对雌性大鼠进行异丙肾上腺素注射(应激组),并设立假手术组(对照),于第 3 天进行研究,第 7 天进行恢复评估。通过 18F-氟脱氧葡萄糖(18F-FDG)正电子发射断层扫描、代谢组学、定量 PCR 和 Western blot(WB)检测底物摄取、代谢、炎症和重构。在应激方案下,对分离的心肌细胞进行还原型烟酰胺腺嘌呤二核苷酸(NAD(P)H)/黄素腺嘌呤二核苷酸(FAD)或[Ca2+]c、[Ca2+]m 和肌节长度的氧化还原状态进行膜片钳检测。通过 Seahorse/Clark 电极(糖酵解和β-氧化底物)评估线粒体呼吸。应激性心肌病大鼠的心肌 18F-FDG 代谢率增加(P=0.006),葡萄糖转运蛋白 4-RNA/葡萄糖转运蛋白 1/己糖激酶 2-RNA 和己糖激酶活性增加(均 P<0.05),同时伴有葡萄糖-6-磷酸和果糖-6-磷酸的积累(均 P>0.0001)。尽管乳酸脱氢酶 RNA 和丙酮酸脱氢酶增加(均 P<0.05),但乳酸和丙酮酸均降低(均 P<0.05)。β-氧化酶肉碱脂酰转移酶 1b-RNA 和 3-酮酰基辅酶 A 硫解酶增加(均 P<0.01),但丙二酰辅酶 A(CPT-1 调节物)上调(P=0.01),脂肪酸和酰基辅酶 A 水平降低(均 P=0.0001-0.02)。

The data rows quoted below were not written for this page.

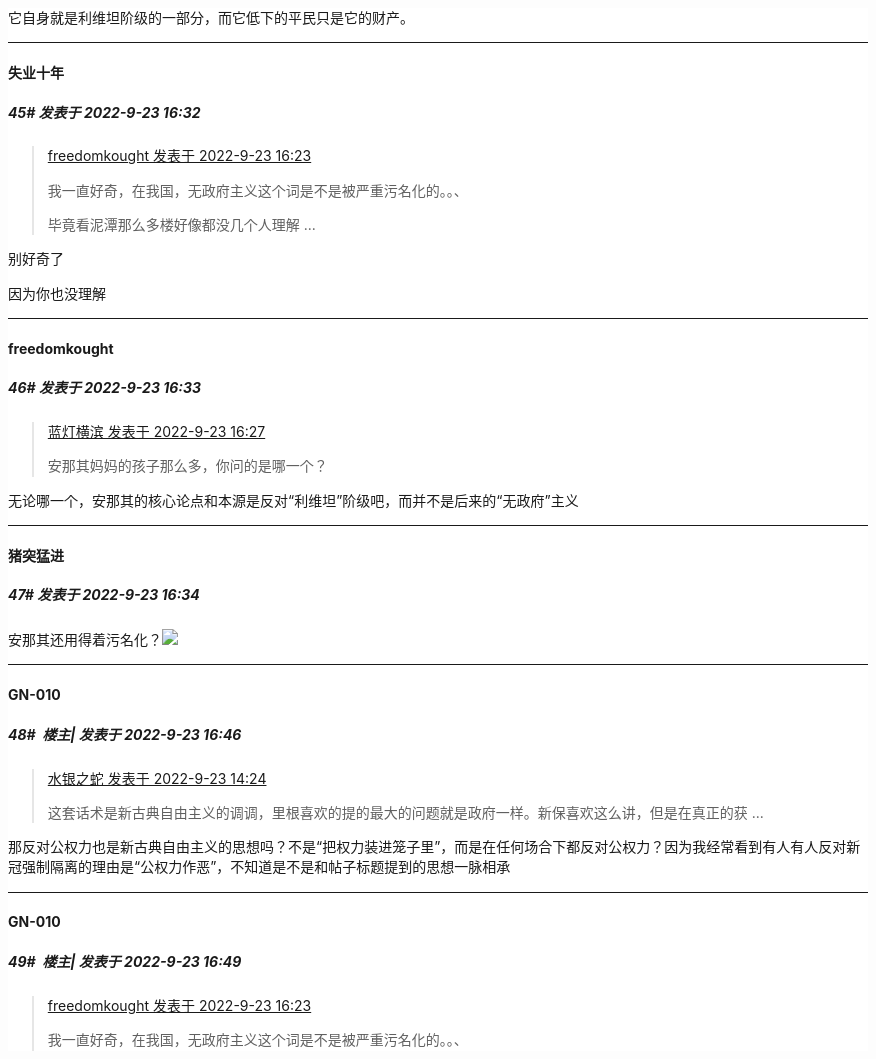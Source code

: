 它自身就是利维坦阶级的一部分，而它低下的平民只是它的财产。

*****

####  失业十年  
##### 45#       发表于 2022-9-23 16:32

<blockquote><a href="httphttps://bbs.saraba1st.com/2b/forum.php?mod=redirect&amp;goto=findpost&amp;pid=57613301&amp;ptid=2096188" target="_blank">freedomkought 发表于 2022-9-23 16:23</a>

我一直好奇，在我国，无政府主义这个词是不是被严重污名化的。。、

毕竟看泥潭那么多楼好像都没几个人理解 ...</blockquote>
别好奇了

因为你也没理解

*****

####  freedomkought  
##### 46#       发表于 2022-9-23 16:33

<blockquote><a href="httphttps://bbs.saraba1st.com/2b/forum.php?mod=redirect&amp;goto=findpost&amp;pid=57613358&amp;ptid=2096188" target="_blank">蓝灯横滨 发表于 2022-9-23 16:27</a>

安那其妈妈的孩子那么多，你问的是哪一个？</blockquote>
无论哪一个，安那其的核心论点和本源是反对“利维坦”阶级吧，而并不是后来的“无政府”主义

*****

####  猪突猛进  
##### 47#       发表于 2022-9-23 16:34

安那其还用得着污名化？<img src="https://static.saraba1st.com/image/smiley/face2017/067.png" referrerpolicy="no-referrer">

*****

####  GN-010  
##### 48#         楼主| 发表于 2022-9-23 16:46

<blockquote><a href="httphttps://bbs.saraba1st.com/2b/forum.php?mod=redirect&amp;goto=findpost&amp;pid=57611549&amp;ptid=2096188" target="_blank">水银之蛇 发表于 2022-9-23 14:24</a>

这套话术是新古典自由主义的调调，里根喜欢的提的最大的问题就是政府一样。新保喜欢这么讲，但是在真正的获 ...</blockquote>
那反对公权力也是新古典自由主义的思想吗？不是“把权力装进笼子里”，而是在任何场合下都反对公权力？因为我经常看到有人有人反对新冠强制隔离的理由是“公权力作恶”，不知道是不是和帖子标题提到的思想一脉相承

*****

####  GN-010  
##### 49#         楼主| 发表于 2022-9-23 16:49

<blockquote><a href="httphttps://bbs.saraba1st.com/2b/forum.php?mod=redirect&amp;goto=findpost&amp;pid=57613301&amp;ptid=2096188" target="_blank">freedomkought 发表于 2022-9-23 16:23</a>

我一直好奇，在我国，无政府主义这个词是不是被严重污名化的。。、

三羧酸循环中间产物α-酮戊二酸和琥珀酰肉碱减少(均 P<0.05),细胞 ATP 报告二氢乳清酸减少(P=0.003)。第 3 天,高工作负荷下的心肌细胞 Ca2+摄取受损(P<0.0001),导致 NAD(P)H 和 FAD 氧化(P=0.03),但在第 7 天恢复。分离的心肌细胞线粒体呼吸功能、肌节缩短或 Ca2+瞬变无差异,提示线粒体和心肌细胞完整性得以保留。炎症和重构上调-增加 CD68-RNA、胶原 RNA/蛋白和骨骼肌肌动蛋白 RNA(均 P<0.05)。
应激性心肌病心肌中葡萄糖和脂质代谢途径失调,最终糖酵解和β-氧化代谢产物减少,三羧酸循环中间产物减少,提示能量不足。这种能量缺陷伴随着 Ca2+处理缺陷、炎症和重构途径的上调,以及肌节和线粒体完整性的保留。